### Exercise
What you should copy is the line containing "258.37系公司收购青海惠嘉资产剩余" and all lines after it in the entries below, exactly and without anything added.

### Excerpted data
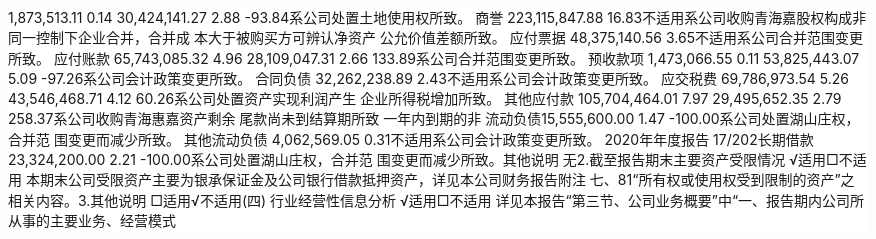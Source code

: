 1,873,513.11
0.14
30,424,141.27
2.88
-93.84系公司处置土地使用权所致。
商誉
223,115,847.88
16.83不适用系公司收购青海嘉股权构成非
同一控制下企业合并，合并成
本大于被购买方可辨认净资产
公允价值差额所致。
应付票据
48,375,140.56
3.65不适用系公司合并范围变更所致。
应付账款
65,743,085.32
4.96
28,109,047.31
2.66
133.89系公司合并范围变更所致。
预收款项
1,473,066.55
0.11
53,825,443.07
5.09
-97.26系公司会计政策变更所致。
合同负债
32,262,238.89
2.43不适用系公司会计政策变更所致。
应交税费
69,786,973.54
5.26
43,546,468.71
4.12
60.26系公司处置资产实现利润产生
企业所得税增加所致。
其他应付款
105,704,464.01
7.97
29,495,652.35
2.79
258.37系公司收购青海惠嘉资产剩余
尾款尚未到结算期所致
一年内到期的非
流动负债15,555,600.00
1.47
-100.00系公司处置湖山庄权，合并范
围变更而减少所致。
其他流动负债
4,062,569.05
0.31不适用系公司会计政策变更所致。
2020年年度报告
17/202长期借款23,324,200.00
2.21
-100.00系公司处置湖山庄权，合并范
围变更而减少所致。其他说明
无2.截至报告期末主要资产受限情况
√适用□不适用
本期末公司受限资产主要为银承保证金及公司银行借款抵押资产，详见本公司财务报告附注
七、81“所有权或使用权受到限制的资产”之相关内容。3.其他说明
□适用√不适用(四)
行业经营性信息分析
√适用□不适用
详见本报告“第三节、公司业务概要”中“一、报告期内公司所从事的主要业务、经营模式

### Response
258.37系公司收购青海惠嘉资产剩余
尾款尚未到结算期所致
一年内到期的非
流动负债15,555,600.00
1.47
-100.00系公司处置湖山庄权，合并范
围变更而减少所致。
其他流动负债
4,062,569.05
0.31不适用系公司会计政策变更所致。
2020年年度报告
17/202长期借款23,324,200.00
2.21
-100.00系公司处置湖山庄权，合并范
围变更而减少所致。其他说明
无2.截至报告期末主要资产受限情况
√适用□不适用
本期末公司受限资产主要为银承保证金及公司银行借款抵押资产，详见本公司财务报告附注
七、81“所有权或使用权受到限制的资产”之相关内容。3.其他说明
□适用√不适用(四)
行业经营性信息分析
√适用□不适用
详见本报告“第三节、公司业务概要”中“一、报告期内公司所从事的主要业务、经营模式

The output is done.